Figure 18: AWS Console check Cloud9 Instance

Create the Cluster

If you have properly set up the config file, you can start the head node (creating the cluster) with the following command:
> pcluster create my-cluster -c ~/.parallelcluster/config
The creation will take some minutes, you can check for the status

> pcluster status my-cluster

Connect to the Cluster

When the creation step has completed, you can connect to the head node via ssh (or DCV, if you’ve taken those steps, and have enough resource on your instance.)
> pcluster ssh my-cluster

Again, we will not be demonstrating use of NICE DCV to be able to access the graphical desktop session. However, if you have instances with enough resource, you would open web-based DCV desktop to your head node using the following command. This command will either open a browser window on your machine or will display a URL in the terminal, which you can copy & paste into your browser.

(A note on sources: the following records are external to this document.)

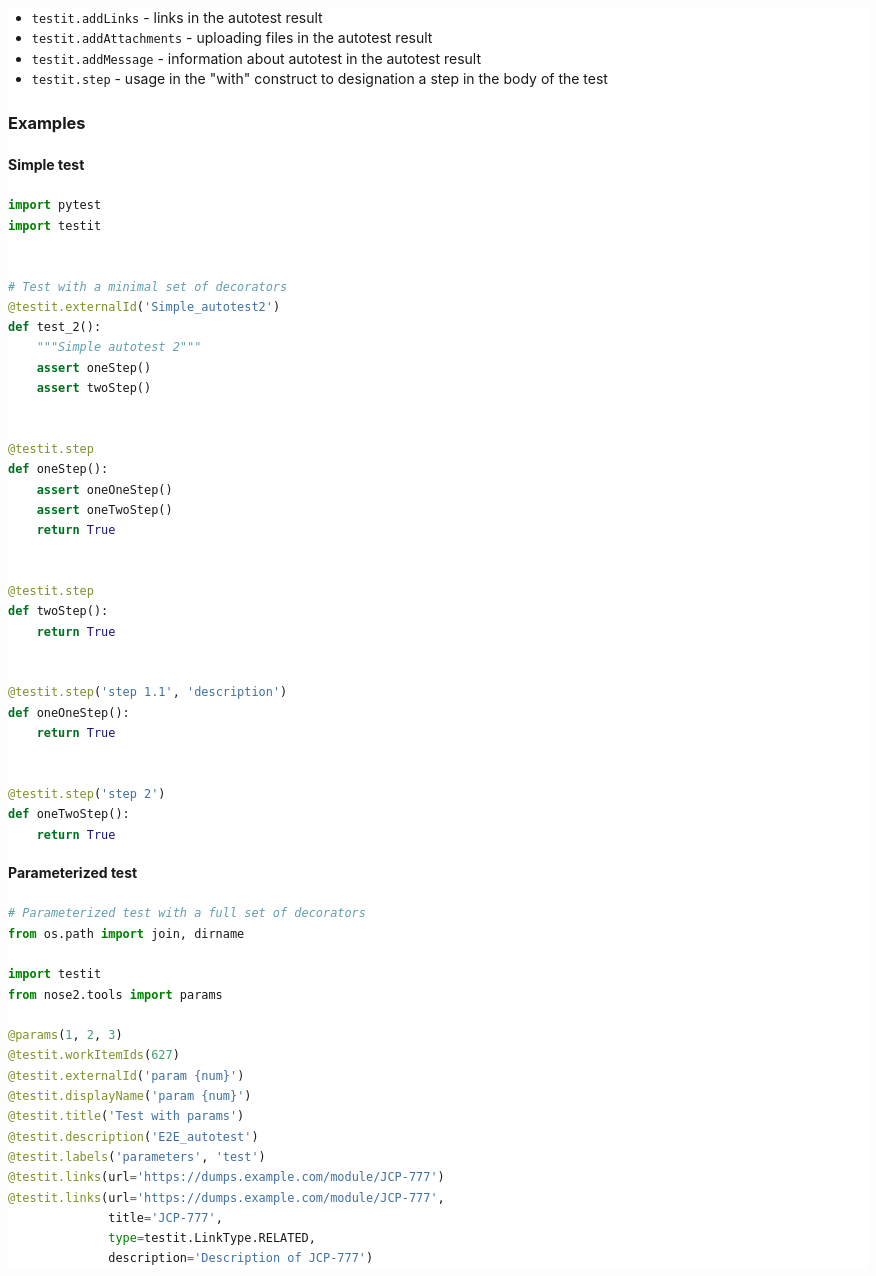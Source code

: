 - `testit.addLinks` - links in the autotest result
- `testit.addAttachments` - uploading files in the autotest result
- `testit.addMessage` - information about autotest in the autotest result
- `testit.step` - usage in the "with" construct to designation a step in the body of the test

### Examples

#### Simple test

```py
import pytest
import testit


# Test with a minimal set of decorators
@testit.externalId('Simple_autotest2')
def test_2():
    """Simple autotest 2"""
    assert oneStep()
    assert twoStep()


@testit.step
def oneStep():
    assert oneOneStep()
    assert oneTwoStep()
    return True


@testit.step
def twoStep():
    return True


@testit.step('step 1.1', 'description')
def oneOneStep():
    return True


@testit.step('step 2')
def oneTwoStep():
    return True
```

#### Parameterized test

```py
# Parameterized test with a full set of decorators
from os.path import join, dirname

import testit
from nose2.tools import params

@params(1, 2, 3)
@testit.workItemIds(627)
@testit.externalId('param {num}')
@testit.displayName('param {num}')
@testit.title('Test with params')
@testit.description('E2E_autotest')
@testit.labels('parameters', 'test')
@testit.links(url='https://dumps.example.com/module/JCP-777')
@testit.links(url='https://dumps.example.com/module/JCP-777',
              title='JCP-777',
              type=testit.LinkType.RELATED,
              description='Description of JCP-777')
```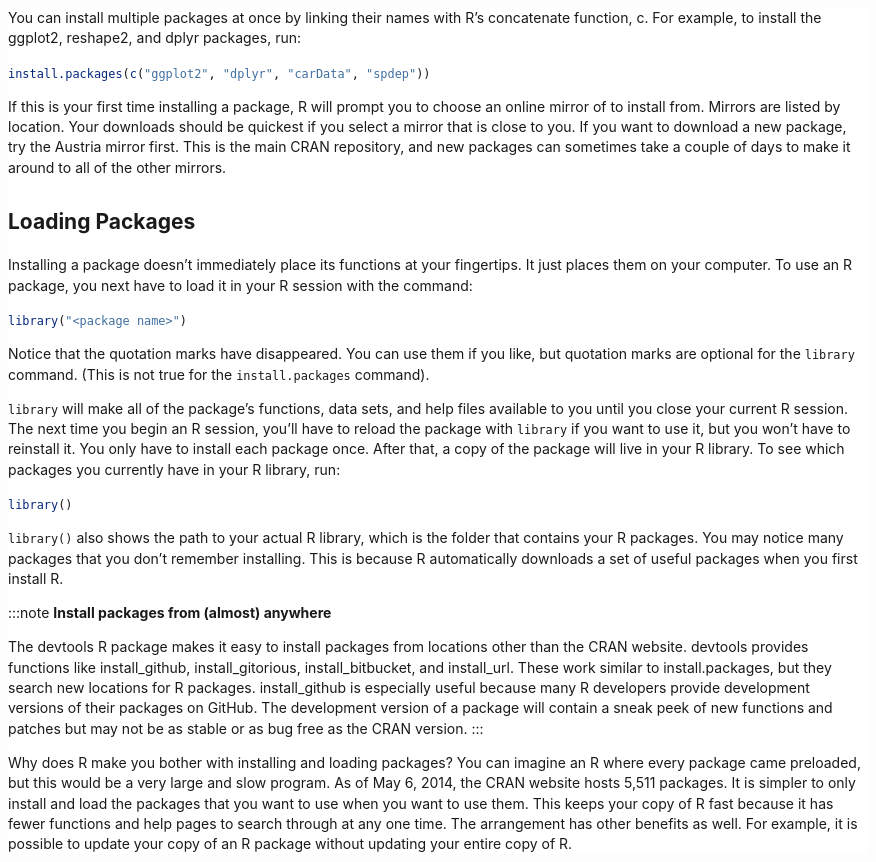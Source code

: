 You can install multiple packages at once by linking their names with R’s concatenate function, c. For example, to install the ggplot2, reshape2, and dplyr packages, run:


```r
install.packages(c("ggplot2", "dplyr", "carData", "spdep"))
```

If this is your first time installing a package, R will prompt you to choose an online mirror of to install from. Mirrors are listed by location. Your downloads should be quickest if you select a mirror that is close to you. If you want to download a new package, try the Austria mirror first. This is the main CRAN repository, and new packages can sometimes take a couple of days to make it around to all of the other mirrors.

## Loading Packages

Installing a package doesn’t immediately place its functions at your fingertips. It just places them on your computer. To use an R package, you next have to load it in your R session with the command:



```r
library("<package name>")

```

Notice that the quotation marks have disappeared. You can use them if you like, but quotation marks are optional for the `library` command. (This is not true for the `install.packages` command).

`library` will make all of the package’s functions, data sets, and help files available to you until you close your current R session. The next time you begin an R session, you’ll have to reload the package with `library` if you want to use it, but you won’t have to reinstall it. You only have to install each package once. After that, a copy of the package will live in your R library. To see which packages you currently have in your R library, run:


```r
library()
```

`library()` also shows the path to your actual R library, which is the folder that contains your R packages. You may notice many packages that you don’t remember installing. This is because R automatically downloads a set of useful packages when you first install R.

:::note
**Install packages from (almost) anywhere**

The devtools R package makes it easy to install packages from locations other than the CRAN website. devtools provides functions like install_github, install_gitorious, install_bitbucket, and install_url. These work similar to install.packages, but they search new locations for R packages. install_github is especially useful because many R developers provide development versions of their packages on GitHub. The development version of a package will contain a sneak peek of new functions and patches but may not be as stable or as bug free as the CRAN version.
:::

Why does R make you bother with installing and loading packages? You can imagine an R where every package came preloaded, but this would be a very large and slow program. As of May 6, 2014, the CRAN website hosts 5,511 packages. It is simpler to only install and load the packages that you want to use when you want to use them. This keeps your copy of R fast because it has fewer functions and help pages to search through at any one time. The arrangement has other benefits as well. For example, it is possible to update your copy of an R package without updating your entire copy of R.
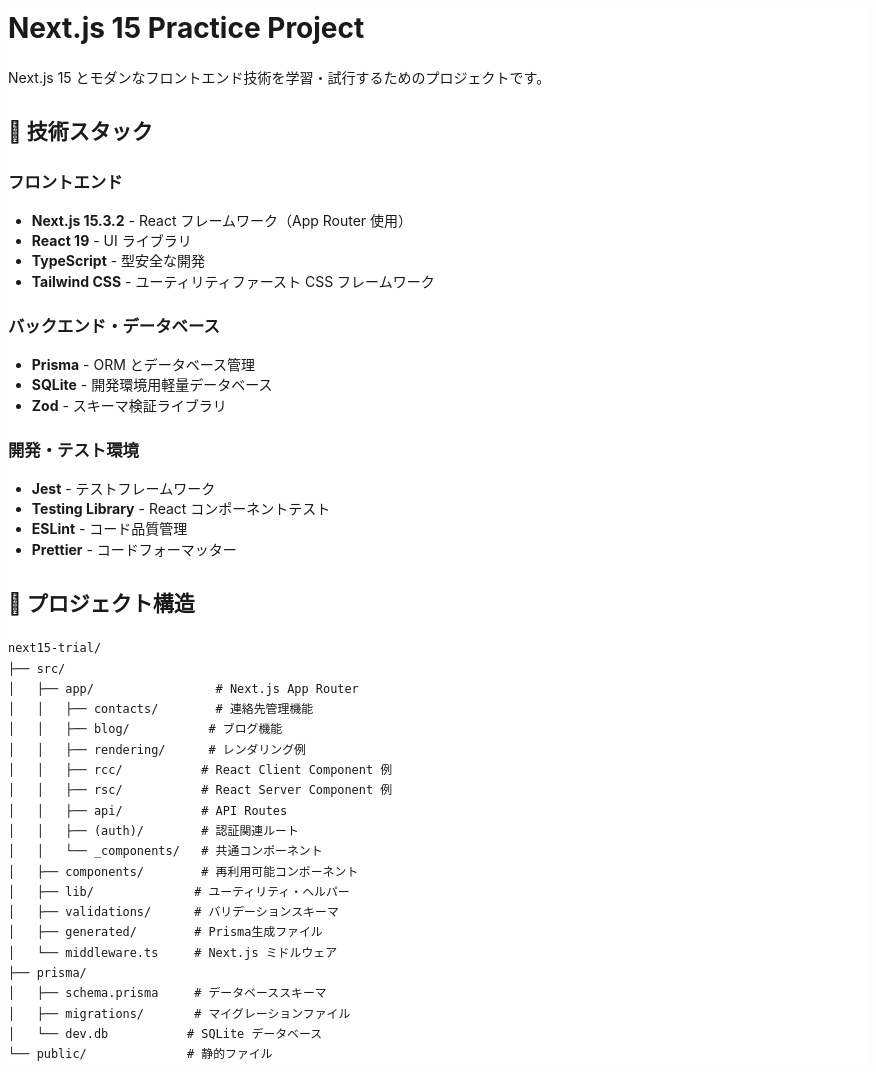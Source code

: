 # Next.js 15 Practice Project

Next.js 15 とモダンなフロントエンド技術を学習・試行するためのプロジェクトです。

## 🚀 技術スタック

### フロントエンド

- **Next.js 15.3.2** - React フレームワーク（App Router 使用）
- **React 19** - UI ライブラリ
- **TypeScript** - 型安全な開発
- **Tailwind CSS** - ユーティリティファースト CSS フレームワーク

### バックエンド・データベース

- **Prisma** - ORM とデータベース管理
- **SQLite** - 開発環境用軽量データベース
- **Zod** - スキーマ検証ライブラリ

### 開発・テスト環境

- **Jest** - テストフレームワーク
- **Testing Library** - React コンポーネントテスト
- **ESLint** - コード品質管理
- **Prettier** - コードフォーマッター

## 📁 プロジェクト構造

```
next15-trial/
├── src/
│   ├── app/                 # Next.js App Router
│   │   ├── contacts/        # 連絡先管理機能
│   │   ├── blog/           # ブログ機能
│   │   ├── rendering/      # レンダリング例
│   │   ├── rcc/           # React Client Component 例
│   │   ├── rsc/           # React Server Component 例
│   │   ├── api/           # API Routes
│   │   ├── (auth)/        # 認証関連ルート
│   │   └── _components/   # 共通コンポーネント
│   ├── components/        # 再利用可能コンポーネント
│   ├── lib/              # ユーティリティ・ヘルパー
│   ├── validations/      # バリデーションスキーマ
│   ├── generated/        # Prisma生成ファイル
│   └── middleware.ts     # Next.js ミドルウェア
├── prisma/
│   ├── schema.prisma     # データベーススキーマ
│   ├── migrations/       # マイグレーションファイル
│   └── dev.db           # SQLite データベース
└── public/              # 静的ファイル
```
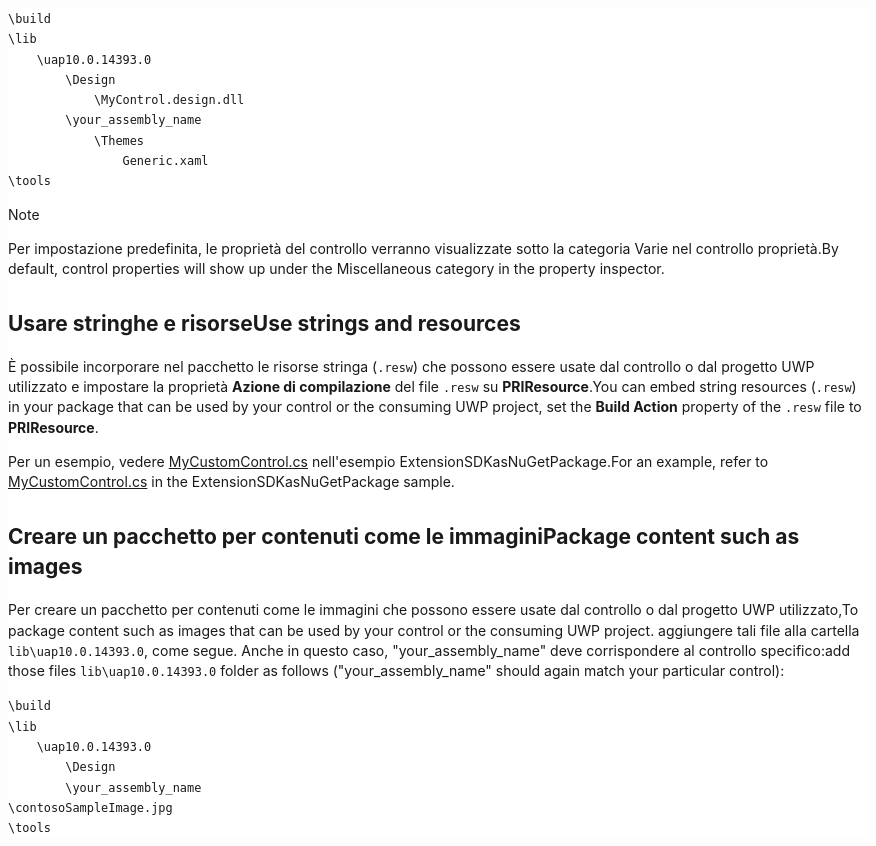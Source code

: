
 ```
\build
\lib
    \uap10.0.14393.0
        \Design
            \MyControl.design.dll
        \your_assembly_name
            \Themes     
                Generic.xaml
\tools
```

> [!Note]
> <span data-ttu-id="c37e0-149">Per impostazione predefinita, le proprietà del controllo verranno visualizzate sotto la categoria Varie nel controllo proprietà.</span><span class="sxs-lookup"><span data-stu-id="c37e0-149">By default, control properties will show up under the Miscellaneous category in the property inspector.</span></span>


## <a name="use-strings-and-resources"></a><span data-ttu-id="c37e0-150">Usare stringhe e risorse</span><span class="sxs-lookup"><span data-stu-id="c37e0-150">Use strings and resources</span></span>

<span data-ttu-id="c37e0-151">È possibile incorporare nel pacchetto le risorse stringa (`.resw`) che possono essere usate dal controllo o dal progetto UWP utilizzato e impostare la proprietà **Azione di compilazione** del file `.resw` su **PRIResource**.</span><span class="sxs-lookup"><span data-stu-id="c37e0-151">You can embed string resources (`.resw`) in your package that can be used by your control or the consuming UWP project, set the **Build Action** property of the `.resw` file to **PRIResource**.</span></span>

<span data-ttu-id="c37e0-152">Per un esempio, vedere [MyCustomControl.cs](https://github.com/NuGet/Samples/blob/master/ExtensionSDKasNuGetPackage/ManagedPackage/MyCustomControl.cs) nell'esempio ExtensionSDKasNuGetPackage.</span><span class="sxs-lookup"><span data-stu-id="c37e0-152">For an example, refer to [MyCustomControl.cs](https://github.com/NuGet/Samples/blob/master/ExtensionSDKasNuGetPackage/ManagedPackage/MyCustomControl.cs) in the ExtensionSDKasNuGetPackage sample.</span></span>

## <a name="package-content-such-as-images"></a><span data-ttu-id="c37e0-153">Creare un pacchetto per contenuti come le immagini</span><span class="sxs-lookup"><span data-stu-id="c37e0-153">Package content such as images</span></span>

<span data-ttu-id="c37e0-154">Per creare un pacchetto per contenuti come le immagini che possono essere usate dal controllo o dal progetto UWP utilizzato,</span><span class="sxs-lookup"><span data-stu-id="c37e0-154">To package content such as images that can be used by your control or the consuming UWP project.</span></span> <span data-ttu-id="c37e0-155">aggiungere tali file alla cartella `lib\uap10.0.14393.0`, come segue. Anche in questo caso, "your_assembly_name" deve corrispondere al controllo specifico:</span><span class="sxs-lookup"><span data-stu-id="c37e0-155">add those files `lib\uap10.0.14393.0` folder as follows ("your_assembly_name" should again match your particular control):</span></span>

```
\build
\lib
    \uap10.0.14393.0
        \Design
        \your_assembly_name
\contosoSampleImage.jpg
\tools
```
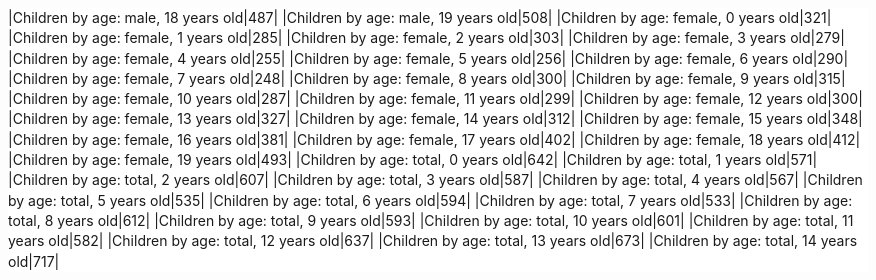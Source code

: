 |Children by age: male, 18 years old|487|
|Children by age: male, 19 years old|508|
|Children by age: female, 0 years old|321|
|Children by age: female, 1 years old|285|
|Children by age: female, 2 years old|303|
|Children by age: female, 3 years old|279|
|Children by age: female, 4 years old|255|
|Children by age: female, 5 years old|256|
|Children by age: female, 6 years old|290|
|Children by age: female, 7 years old|248|
|Children by age: female, 8 years old|300|
|Children by age: female, 9 years old|315|
|Children by age: female, 10 years old|287|
|Children by age: female, 11 years old|299|
|Children by age: female, 12 years old|300|
|Children by age: female, 13 years old|327|
|Children by age: female, 14 years old|312|
|Children by age: female, 15 years old|348|
|Children by age: female, 16 years old|381|
|Children by age: female, 17 years old|402|
|Children by age: female, 18 years old|412|
|Children by age: female, 19 years old|493|
|Children by age: total, 0 years old|642|
|Children by age: total, 1 years old|571|
|Children by age: total, 2 years old|607|
|Children by age: total, 3 years old|587|
|Children by age: total, 4 years old|567|
|Children by age: total, 5 years old|535|
|Children by age: total, 6 years old|594|
|Children by age: total, 7 years old|533|
|Children by age: total, 8 years old|612|
|Children by age: total, 9 years old|593|
|Children by age: total, 10 years old|601|
|Children by age: total, 11 years old|582|
|Children by age: total, 12 years old|637|
|Children by age: total, 13 years old|673|
|Children by age: total, 14 years old|717|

> pcluster dcv connect my-cluster

Note: Another possibility for further improving the user experience due to easier handling of keyboard, mouse and shortcut inputs is the usage of the NICE DCV native client, which is available for Linux, Windows, and Mac and where you can establish the connection with the same provided URL.

Install FieldView 20 on the Cluster

Now we can start with the FieldView 20 Linux installation just as if we were on a local machine with a clean OS, but already with AWS CLI and the right credentials installed to access your AWS services. On your local workstation, be sure you have an account at the Customer Portal. Then download the FieldView Client from the downloads page.

Once you’ve downloaded that to your local system, you can push this up to your AWS license instance. The FieldView Client package contains serial and parallel servers as well, so there’s no need to upload the stand-alone servers package.

Your public DNS can be found on the instance details of AWS Instances for the master. The Connect option will show you the ssh syntax for connecting.
scp -i "<your Private Key>" fv20-linux_amd64.tar.gz   ec2-user@ec2-<public DNS>

Then return to your AWS CLI console, or login via ssh, and install the package.

   mkdir FV20 ; cd FV20
   tar xvzf $HOME/fv20-linux_amd64.tar.gz
   ./installfv.sh

When prompted, enter the full pathname to the FV20 directory you’ve created. (There is no need to install the license server when prompted.) Now, you can execute the installed demonstration script without licensing to confirm FV has been correctly installed:
cd /home/ec2-user/FV20/fv/demo
> ../bin/fv -s f18_show.scr -demo -batch -software_render

Finally, access the license running on your licensing instance, by using an environment variable, as follows:

> ILIGHT_LICENSE_FILE=1602@ip-<license_server_IP>  ../bin/fv -demo -s f18show.scr -batch -software_render

With the above, you now have the FieldView Client (available for remote batch runs) as well as servers (for client-server operation from your local system, given you are properly configured.) Note that only the FieldView Client needs to find a license.